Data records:

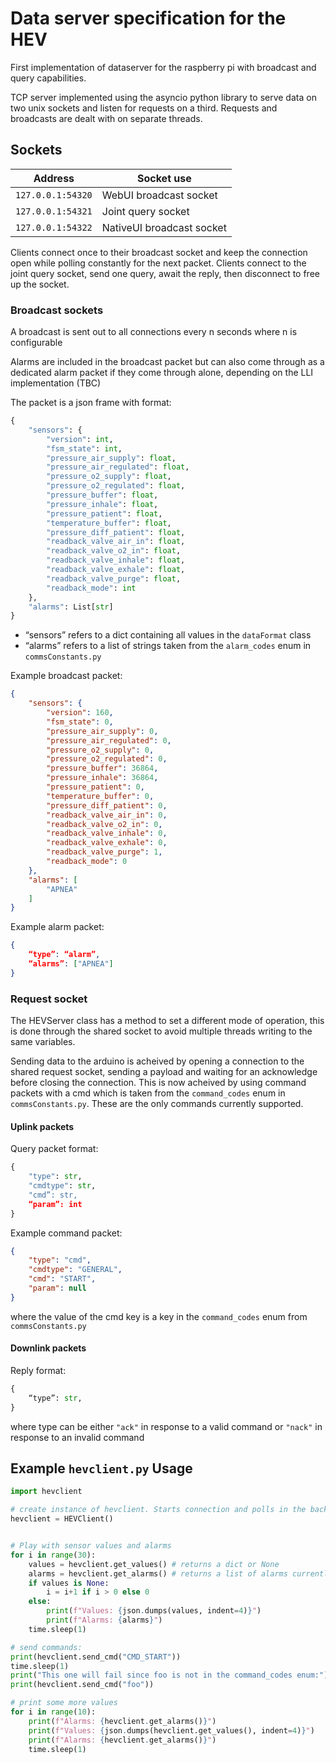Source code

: # Data server specification for the HEV

First implementation of dataserver for the raspberry pi with broadcast and query capabilities.

TCP server implemented using the asyncio python library to serve data on two unix sockets and listen for requests on a third. Requests and broadcasts are dealt with on separate threads.

## Sockets

| Address           | Socket use                | 
| ----------------- | ------------------------- |
| `127.0.0.1:54320` | WebUI broadcast socket    |
| `127.0.0.1:54321` | Joint query socket        |
| `127.0.0.1:54322` | NativeUI broadcast socket |


Clients connect once to their broadcast socket and keep the connection open while polling constantly for the next packet.
Clients connect to the joint query socket, send one query, await the reply, then disconnect to free up the socket.

### Broadcast sockets
A broadcast is sent out to all connections every n seconds where n is configurable

Alarms are included in the broadcast packet but can also come through as a dedicated alarm packet if they come through alone, depending on the LLI implementation (TBC)

The packet is a json frame with format:
```python
{
    "sensors": {
        "version": int,
        "fsm_state": int,
        "pressure_air_supply": float,
        "pressure_air_regulated": float,
        "pressure_o2_supply": float,
        "pressure_o2_regulated": float,
        "pressure_buffer": float,
        "pressure_inhale": float,
        "pressure_patient": float,
        "temperature_buffer": float,
        "pressure_diff_patient": float,
        "readback_valve_air_in": float,
        "readback_valve_o2_in": float,
        "readback_valve_inhale": float,
        "readback_valve_exhale": float,
        "readback_valve_purge": float,
        "readback_mode": int
    },
    "alarms": List[str]
}
```

- “sensors” refers to a dict containing all values in the `dataFormat` class
- “alarms” refers to a list of strings taken from the `alarm_codes` enum in `commsConstants.py`

Example broadcast packet:
```json
{
    "sensors": {
        "version": 160,
        "fsm_state": 0,
        "pressure_air_supply": 0,
        "pressure_air_regulated": 0,
        "pressure_o2_supply": 0,
        "pressure_o2_regulated": 0,
        "pressure_buffer": 36864,
        "pressure_inhale": 36864,
        "pressure_patient": 0,
        "temperature_buffer": 0,
        "pressure_diff_patient": 0,
        "readback_valve_air_in": 0,
        "readback_valve_o2_in": 0,
        "readback_valve_inhale": 0,
        "readback_valve_exhale": 0,
        "readback_valve_purge": 1,
        "readback_mode": 0
    },
    "alarms": [
        "APNEA"
    ]
}
```

Example alarm packet:
```json
{
    “type”: “alarm”,
    “alarms”: ["APNEA"]
}
```

### Request socket
The HEVServer class has a method to set a different mode of operation, this is done through the shared socket to avoid multiple threads writing to the same variables.

Sending data to the arduino is acheived by opening a connection to the shared request socket, sending a payload and waiting for an acknowledge before closing the connection. This is now acheived by using command packets with a cmd which is taken from the `command_codes` enum in `commsConstants.py`. These are the only commands currently supported.

#### Uplink packets
Query packet format:
```python
{
    "type": str,
    "cmdtype": str,
    "cmd”: str,
    “param”: int
}
```

Example command packet:
```json
{
    "type": "cmd",
    "cmdtype": "GENERAL",
    "cmd": "START",
    "param": null
}
```
where the value of the cmd key is a key in the `command_codes` enum from `commsConstants.py`

#### Downlink packets
Reply format:
```python
{
    “type”: str,
}
```
where type can be either `"ack"` in response to a valid command or `"nack"` in response to an invalid command


## Example `hevclient.py` Usage

```python
import hevclient

# create instance of hevclient. Starts connection and polls in the background
hevclient = HEVClient()


# Play with sensor values and alarms
for i in range(30):
    values = hevclient.get_values() # returns a dict or None
    alarms = hevclient.get_alarms() # returns a list of alarms currently ongoing
    if values is None:
        i = i+1 if i > 0 else 0
    else:
        print(f"Values: {json.dumps(values, indent=4)}")
        print(f"Alarms: {alarms}")
    time.sleep(1)

# send commands:
print(hevclient.send_cmd("CMD_START"))
time.sleep(1)
print("This one will fail since foo is not in the command_codes enum:")
print(hevclient.send_cmd("foo"))

# print some more values
for i in range(10):
    print(f"Alarms: {hevclient.get_alarms()}")
    print(f"Values: {json.dumps(hevclient.get_values(), indent=4)}")
    print(f"Alarms: {hevclient.get_alarms()}")
    time.sleep(1)
```
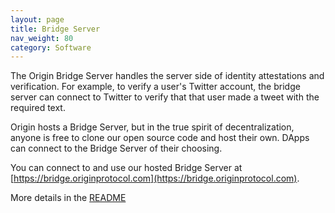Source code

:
 ```yaml
---
layout: page
title: Bridge Server
nav_weight: 80
category: Software
---
```


The Origin Bridge Server handles the server side of identity attestations and verification. For example, to verify a user's Twitter account, the bridge server can connect to Twitter to verify that that user made a tweet with the required text.

Origin hosts a Bridge Server, but in the true spirit of decentralization, anyone is free to clone our open source code and host their own. DApps can connect to the Bridge Server of their choosing.

You can connect to and use our hosted Bridge Server at [https://bridge.originprotocol.com](https://bridge.originprotocol.com).

More details in the [README](https://github.com/OriginProtocol/origin/tree/master/infra/bridge)

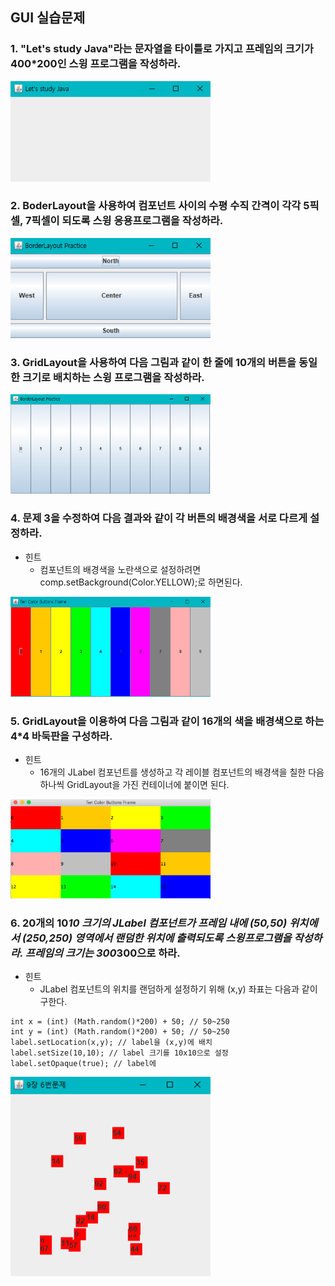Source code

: 
## GUI 실습문제
### 1. "Let's study Java"라는 문자열을 타이틀로 가지고 프레임의 크기가 400*200인 스윙 프로그램을 작성하라.
<img src="01.png" width="320"/>  
  
### 2. BoderLayout을 사용하여 컴포넌트 사이의 수평 수직 간격이 각각 5픽셀, 7픽셀이 되도록 스윙 응용프로그램을 작성하라.
<img src="02.png" width="320"/>    

### 3. GridLayout을 사용하여 다음 그림과 같이 한 줄에 10개의 버튼을 동일한 크기로 배치하는 스윙 프로그램을 작성하라.
<img src="03.png" width="320"/>    

### 4. 문제 3을 수정하여 다음 결과와 같이 각 버튼의 배경색을 서로 다르게 설정하라.
- 힌트
  - 컴포넌트의 배경색을 노란색으로 설정하려면 comp.setBackground(Color.YELLOW);로 하면된다.
<img src="04.png" width="320"/>    

### 5. GridLayout을 이용하여 다음 그림과 같이 16개의 색을 배경색으로 하는 4*4 바둑판을 구성하라.

- 힌트
  - 16개의 JLabel 컴포넌트를 생성하고 각 레이블 컴포넌트의 배경색을 칠한 다음 하나씩 GridLayout을 가진 컨테이너에 붙이면 된다.
<img src="05.png" width="320"/>    

### 6. 20개의 10*10 크기의 JLabel 컴포넌트가 프레임 내에 (50,50) 위치에서 (250,250) 영역에서 랜덤한 위치에 출력되도록 스윙프로그램을 작성하라. 프레임의 크기는 300*300으로 하라. 
- 힌트
  - JLabel 컴포넌트의 위치를 랜덤하게 설정하기 위해 (x,y) 좌표는 다음과 같이 구한다.
  
```
int x = (int) (Math.random()*200) + 50; // 50~250
int y = (int) (Math.random()*200) + 50; // 50~250
label.setLocation(x,y); // label을 (x,y)에 배치
label.setSize(10,10); // label 크기를 10x10으로 설정
label.setOpaque(true); // label에 
```

<img src="06.png" width="320"/>    
  



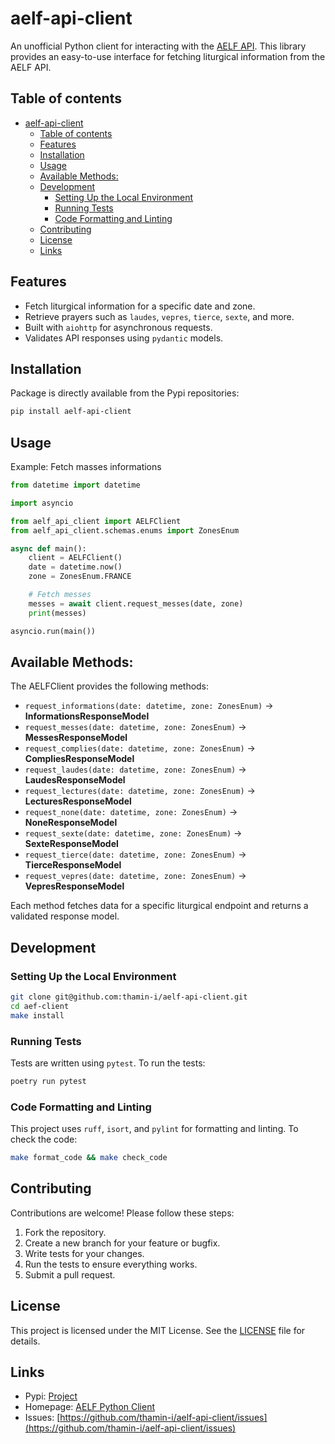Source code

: # aelf-api-client

An unofficial Python client for interacting with the [AELF API](https://api.aelf.org/). This library provides an easy-to-use interface for fetching liturgical information from the AELF API.

## Table of contents
- [aelf-api-client](#aelf-api-client)
  - [Table of contents](#table-of-contents)
  - [Features](#features)
  - [Installation](#installation)
  - [Usage](#usage)
  - [Available Methods:](#available-methods)
  - [Development](#development)
    - [Setting Up the Local Environment](#setting-up-the-local-environment)
    - [Running Tests](#running-tests)
    - [Code Formatting and Linting](#code-formatting-and-linting)
  - [Contributing](#contributing)
  - [License](#license)
  - [Links](#links)

## Features

- Fetch liturgical information for a specific date and zone.
- Retrieve prayers such as `laudes`, `vepres`, `tierce`, `sexte`, and more.
- Built with `aiohttp` for asynchronous requests.
- Validates API responses using `pydantic` models.

## Installation

Package is directly available from the Pypi repositories:

```bash
pip install aelf-api-client
```

## Usage

Example: Fetch masses informations

```python
from datetime import datetime

import asyncio

from aelf_api_client import AELFClient
from aelf_api_client.schemas.enums import ZonesEnum

async def main():
    client = AELFClient()
    date = datetime.now()
    zone = ZonesEnum.FRANCE

    # Fetch messes
    messes = await client.request_messes(date, zone)
    print(messes)

asyncio.run(main())
```

## Available Methods:
The AELFClient provides the following methods:

- `request_informations(date: datetime, zone: ZonesEnum)` -> **InformationsResponseModel**
- `request_messes(date: datetime, zone: ZonesEnum)` -> **MessesResponseModel**
- `request_complies(date: datetime, zone: ZonesEnum)` -> **CompliesResponseModel**
- `request_laudes(date: datetime, zone: ZonesEnum)` -> **LaudesResponseModel**
- `request_lectures(date: datetime, zone: ZonesEnum)` -> **LecturesResponseModel**
- `request_none(date: datetime, zone: ZonesEnum)` -> **NoneResponseModel**
- `request_sexte(date: datetime, zone: ZonesEnum)` -> **SexteResponseModel**
- `request_tierce(date: datetime, zone: ZonesEnum)` -> **TierceResponseModel**
- `request_vepres(date: datetime, zone: ZonesEnum)` -> **VepresResponseModel**

Each method fetches data for a specific liturgical endpoint and returns a validated response model.


## Development

### Setting Up the Local Environment
```bash
git clone git@github.com:thamin-i/aelf-api-client.git
cd aef-client
make install
```

### Running Tests

Tests are written using `pytest`. To run the tests:
```bash
poetry run pytest
```

### Code Formatting and Linting

This project uses `ruff`, `isort`, and `pylint` for formatting and linting. To check the code:
```bash
make format_code && make check_code
```

## Contributing

Contributions are welcome! Please follow these steps:

1. Fork the repository.
2. Create a new branch for your feature or bugfix.
3. Write tests for your changes.
4. Run the tests to ensure everything works.
5. Submit a pull request.

## License
This project is licensed under the MIT License. See the [LICENSE](./LICENSE) file for details.

## Links
- Pypi: [Project](https://pypi.org/project/aelf-api-client)
- Homepage: [AELF Python Client](https://github.com/thamin-i/aelf-api-client)
- Issues: [https://github.com/thamin-i/aelf-api-client/issues](https://github.com/thamin-i/aelf-api-client/issues)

**ASSIGNED TASK**
Among the entries above, which lines include "dumps"? List them all.

**REPLY**
        print(f"Values: {json.dumps(values, indent=4)}")
    print(f"Values: {json.dumps(hevclient.get_values(), indent=4)}")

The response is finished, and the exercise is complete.